You may love the feeling of being a superstar when you go on Facebook Live to talk about your pet peeves or your make-up tips, but the value of that doesn’t come close to the harm generated by live-streamed suicide, torture and murder.
The murder in Cleveland on Sunday was blown up into a huge news story because it was posted on Facebook, whereas brutal, senseless murders take place across America every single day. The most notable thing about the event is that it remained on Facebook for several hours.
I don’ t want to see live murders on Facebook, and I don’t want you to see them either. I don’t want to see torture or rape on Facebook, and I don’t want you to see them either. It is not your right to see these activities. These events are traumatic. It is possible to be traumatized over and over, not just once. Trauma doesn’t work that way.
The fifteen minutes of fame that Andy Warhhol predicted did not refer to live-streaming your stupid life to your cyber-friends. No one could have predicted that it would come to this, that people would mediate every experience and thought through their cellphone. Life is OUT THERE, not in your phone or on Facebook.
But young people who have grown up with the internet are increasingly unable to conduct their lives offline. Everything that matters to them involves their wi-fi connection. And when they are overwhelmed and suicidal, they turn to Facebook Live.
Facebook acknowledges that live-streamed suicide is a problem, but they aren’t willing to give out numbers. There are at least 7 known cases since Facebook went live last year. Mark Zuckerberg pledged to find new ways to tackle this in a recent letter to Facebook users:
“There have been terribly tragic events — like suicides, some live streamed — that perhaps could have been prevented if someone had realized what was happening and reported them sooner.”
Suicide has surged to the highest levels in nearly 30 years. Suicide is devastating for the people who witness it, and could encourage others who are struggling to attempt it, too, says Dan Romer, research director of the Annenberg Public Policy Center at the University of Pennsylvania.

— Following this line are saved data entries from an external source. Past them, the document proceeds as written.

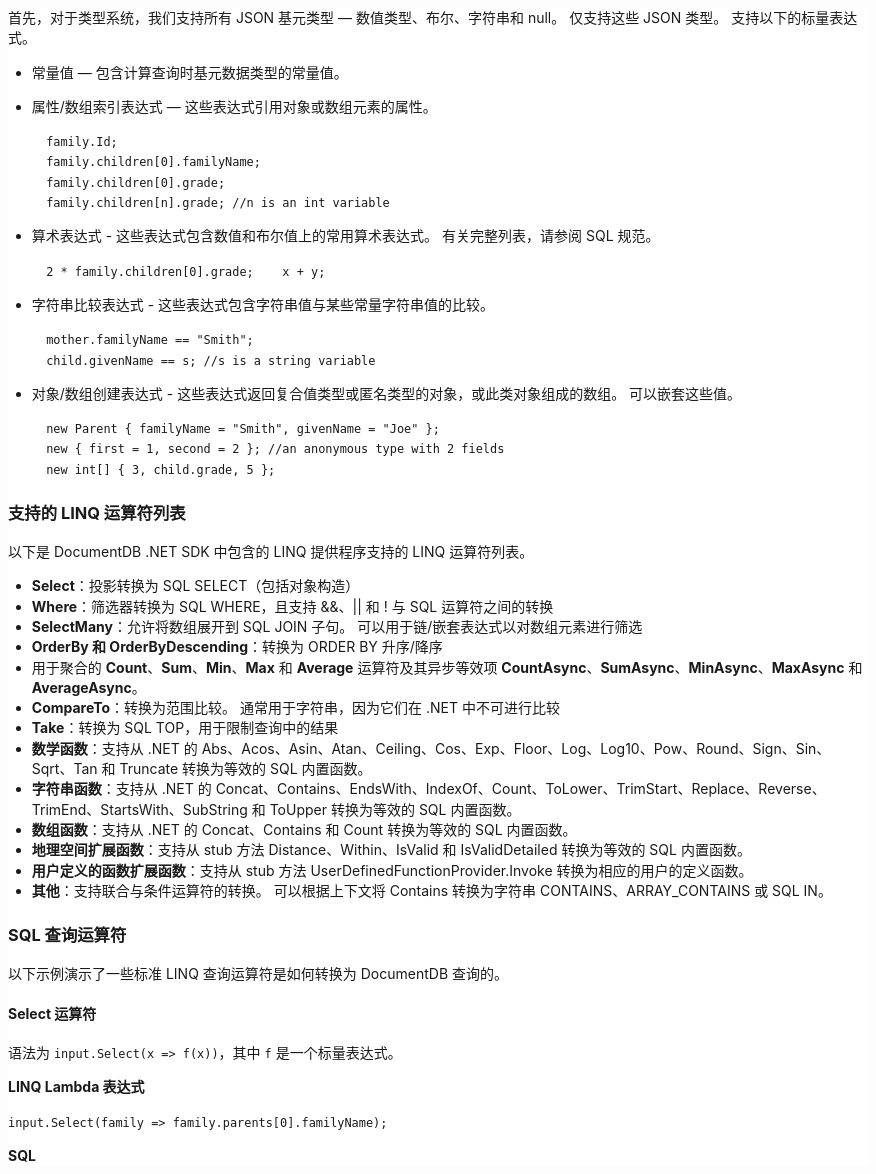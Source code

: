首先，对于类型系统，我们支持所有 JSON 基元类型 — 数值类型、布尔、字符串和 null。 仅支持这些 JSON 类型。 支持以下的标量表达式。

- 常量值 — 包含计算查询时基元数据类型的常量值。
- 属性/数组索引表达式 — 这些表达式引用对象或数组元素的属性。

		family.Id;    
		family.children[0].familyName;   
		family.children[0].grade;    
		family.children[n].grade; //n is an int variable
     
- 算术表达式 - 这些表达式包含数值和布尔值上的常用算术表达式。 有关完整列表，请参阅 SQL 规范。
  
		2 * family.children[0].grade;    x + y;
- 字符串比较表达式 - 这些表达式包含字符串值与某些常量字符串值的比较。  

		mother.familyName == "Smith";    
		child.givenName == s; //s is a string variable
	
- 对象/数组创建表达式 - 这些表达式返回复合值类型或匿名类型的对象，或此类对象组成的数组。 可以嵌套这些值。

		new Parent { familyName = "Smith", givenName = "Joe" }; 
		new { first = 1, second = 2 }; //an anonymous type with 2 fields              
		new int[] { 3, child.grade, 5 };

### <a id="SupportedLinqOperators"></a>支持的 LINQ 运算符列表
以下是 DocumentDB .NET SDK 中包含的 LINQ 提供程序支持的 LINQ 运算符列表。

- **Select**：投影转换为 SQL SELECT（包括对象构造）
- **Where**：筛选器转换为 SQL WHERE，且支持 &&、|| 和 ! 与 SQL 运算符之间的转换
- **SelectMany**：允许将数组展开到 SQL JOIN 子句。 可以用于链/嵌套表达式以对数组元素进行筛选
- **OrderBy 和 OrderByDescending**：转换为 ORDER BY 升序/降序
- 用于聚合的 **Count**、**Sum**、**Min**、**Max** 和 **Average** 运算符及其异步等效项 **CountAsync**、**SumAsync**、**MinAsync**、**MaxAsync** 和 **AverageAsync**。
- **CompareTo**：转换为范围比较。 通常用于字符串，因为它们在 .NET 中不可进行比较
- **Take**：转换为 SQL TOP，用于限制查询中的结果
- **数学函数**：支持从 .NET 的 Abs、Acos、Asin、Atan、Ceiling、Cos、Exp、Floor、Log、Log10、Pow、Round、Sign、Sin、Sqrt、Tan 和 Truncate 转换为等效的 SQL 内置函数。
- **字符串函数**：支持从 .NET 的 Concat、Contains、EndsWith、IndexOf、Count、ToLower、TrimStart、Replace、Reverse、TrimEnd、StartsWith、SubString 和 ToUpper 转换为等效的 SQL 内置函数。
- **数组函数**：支持从 .NET 的 Concat、Contains 和 Count 转换为等效的 SQL 内置函数。
- **地理空间扩展函数**：支持从 stub 方法 Distance、Within、IsValid 和 IsValidDetailed 转换为等效的 SQL 内置函数。
- **用户定义的函数扩展函数**：支持从 stub 方法 UserDefinedFunctionProvider.Invoke 转换为相应的用户的定义函数。
- **其他**：支持联合与条件运算符的转换。 可以根据上下文将 Contains 转换为字符串 CONTAINS、ARRAY_CONTAINS 或 SQL IN。

### <a name="sql-query-operators"></a>SQL 查询运算符
以下示例演示了一些标准 LINQ 查询运算符是如何转换为 DocumentDB 查询的。

#### <a name="select-operator"></a>Select 运算符
语法为 `input.Select(x => f(x))`，其中 `f` 是一个标量表达式。

**LINQ Lambda 表达式**

    input.Select(family => family.parents[0].familyName);

**SQL** 


[1]: ./media/documentdb-sql-query/sql-query1.png
[introduction]: /documentation/articles/documentdb-introduction/
[consistency-levels]: /documentation/articles/documentdb-consistency-levels/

But Facebook has its own suicide ‘researcher’, who insists that
“…cutting off the stream too early removes the chance of someone being able to reach out and provide help. In this way, Live becomes a lifeline. It opens up the opportunity for people to reach out for support and for people to give support at this time that’s critically important.”
God, what self-serving fuckers. They will never give an inch, because their stated mission is that everyone will do everything via their platform: chat, shop, argue, order pizza, make friends, kill yourself and maybe each other.
There are reasons why people want to carry out momentous acts in front of a public audience, and none of those reasons are healthy. The urge to watch these acts might be attributed to “human nature” but human nature is changing. Kids didn’t use to make videos of gang rapes for the amusement of their friends. Kids used to feel horrified by things that are horrifying. Desensitization is a real thing.
Facebook is criminal in its practices, as we all know. Selling data, promoting fake news, discouraging face to face contact, and broadcasting rape, torture and violent death…it is the fucking devil.
The less you participate, the less power it will have to drag humanity down to zero.